:: YOUR INSTRUCTIONS ::
Restate the lines exactly, starting at the line that contains "branco e persistente." and finishing with the final line of the records.

Saved data entries:
________________

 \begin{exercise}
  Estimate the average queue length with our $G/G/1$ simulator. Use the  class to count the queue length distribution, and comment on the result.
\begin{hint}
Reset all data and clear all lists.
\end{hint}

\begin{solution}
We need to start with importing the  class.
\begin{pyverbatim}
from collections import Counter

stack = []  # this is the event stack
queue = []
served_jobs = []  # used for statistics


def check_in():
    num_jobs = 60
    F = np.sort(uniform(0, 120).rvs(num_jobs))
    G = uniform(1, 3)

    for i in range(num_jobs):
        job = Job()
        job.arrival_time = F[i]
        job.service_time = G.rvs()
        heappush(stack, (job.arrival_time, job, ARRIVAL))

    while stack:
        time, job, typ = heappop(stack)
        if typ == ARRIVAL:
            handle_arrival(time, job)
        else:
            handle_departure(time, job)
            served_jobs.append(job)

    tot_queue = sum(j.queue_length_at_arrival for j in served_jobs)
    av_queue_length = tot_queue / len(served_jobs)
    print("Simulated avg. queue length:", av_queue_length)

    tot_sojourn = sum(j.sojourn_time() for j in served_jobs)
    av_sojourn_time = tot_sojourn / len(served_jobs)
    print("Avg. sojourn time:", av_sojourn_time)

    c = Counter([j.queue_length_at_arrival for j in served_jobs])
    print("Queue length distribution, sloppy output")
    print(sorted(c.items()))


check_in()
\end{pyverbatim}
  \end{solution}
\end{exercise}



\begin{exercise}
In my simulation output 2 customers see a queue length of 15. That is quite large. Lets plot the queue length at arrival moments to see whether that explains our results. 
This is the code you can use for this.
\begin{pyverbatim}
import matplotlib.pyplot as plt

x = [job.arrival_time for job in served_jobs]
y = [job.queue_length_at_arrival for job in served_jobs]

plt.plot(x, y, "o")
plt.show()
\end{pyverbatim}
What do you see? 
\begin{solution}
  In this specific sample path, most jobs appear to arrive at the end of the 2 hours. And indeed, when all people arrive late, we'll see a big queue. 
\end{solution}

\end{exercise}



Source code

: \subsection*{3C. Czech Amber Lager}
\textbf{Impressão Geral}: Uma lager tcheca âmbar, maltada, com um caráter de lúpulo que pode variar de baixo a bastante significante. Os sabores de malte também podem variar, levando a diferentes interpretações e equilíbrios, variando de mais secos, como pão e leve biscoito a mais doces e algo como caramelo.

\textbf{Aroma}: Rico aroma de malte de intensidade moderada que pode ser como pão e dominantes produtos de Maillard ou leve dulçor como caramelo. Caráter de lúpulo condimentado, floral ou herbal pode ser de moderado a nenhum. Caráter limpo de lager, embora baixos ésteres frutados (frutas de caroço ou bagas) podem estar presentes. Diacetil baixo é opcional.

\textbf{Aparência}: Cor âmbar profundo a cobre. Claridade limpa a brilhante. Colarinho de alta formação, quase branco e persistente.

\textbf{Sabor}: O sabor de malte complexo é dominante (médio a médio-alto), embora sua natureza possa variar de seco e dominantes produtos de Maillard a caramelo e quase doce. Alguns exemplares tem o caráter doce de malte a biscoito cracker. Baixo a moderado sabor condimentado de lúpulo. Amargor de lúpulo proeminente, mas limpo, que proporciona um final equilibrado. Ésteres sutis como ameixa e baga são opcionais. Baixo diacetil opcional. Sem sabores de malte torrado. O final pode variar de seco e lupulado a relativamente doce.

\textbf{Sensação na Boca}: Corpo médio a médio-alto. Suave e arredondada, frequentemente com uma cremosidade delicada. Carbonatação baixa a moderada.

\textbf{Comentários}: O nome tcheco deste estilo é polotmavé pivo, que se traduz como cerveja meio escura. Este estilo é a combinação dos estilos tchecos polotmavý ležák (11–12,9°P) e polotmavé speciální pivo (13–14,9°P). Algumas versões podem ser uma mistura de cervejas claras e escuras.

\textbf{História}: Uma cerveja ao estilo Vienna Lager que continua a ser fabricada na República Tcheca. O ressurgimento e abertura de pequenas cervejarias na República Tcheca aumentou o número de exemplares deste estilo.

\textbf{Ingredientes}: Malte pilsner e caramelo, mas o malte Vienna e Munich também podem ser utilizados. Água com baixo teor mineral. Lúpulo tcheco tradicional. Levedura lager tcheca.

________________

:: RESPONSE FOR THIS EXERCISE ::
\textbf{Aparência}: Cor âmbar profundo a cobre. Claridade limpa a brilhante. Colarinho de alta formação, quase branco e persistente.

\textbf{Sabor}: O sabor de malte complexo é dominante (médio a médio-alto), embora sua natureza possa variar de seco e dominantes produtos de Maillard a caramelo e quase doce. Alguns exemplares tem o caráter doce de malte a biscoito cracker. Baixo a moderado sabor condimentado de lúpulo. Amargor de lúpulo proeminente, mas limpo, que proporciona um final equilibrado. Ésteres sutis como ameixa e baga são opcionais. Baixo diacetil opcional. Sem sabores de malte torrado. O final pode variar de seco e lupulado a relativamente doce.

\textbf{Sensação na Boca}: Corpo médio a médio-alto. Suave e arredondada, frequentemente com uma cremosidade delicada. Carbonatação baixa a moderada.

\textbf{Comentários}: O nome tcheco deste estilo é polotmavé pivo, que se traduz como cerveja meio escura. Este estilo é a combinação dos estilos tchecos polotmavý ležák (11–12,9°P) e polotmavé speciální pivo (13–14,9°P). Algumas versões podem ser uma mistura de cervejas claras e escuras.

\textbf{História}: Uma cerveja ao estilo Vienna Lager que continua a ser fabricada na República Tcheca. O ressurgimento e abertura de pequenas cervejarias na República Tcheca aumentou o número de exemplares deste estilo.

\textbf{Ingredientes}: Malte pilsner e caramelo, mas o malte Vienna e Munich também podem ser utilizados. Água com baixo teor mineral. Lúpulo tcheco tradicional. Levedura lager tcheca.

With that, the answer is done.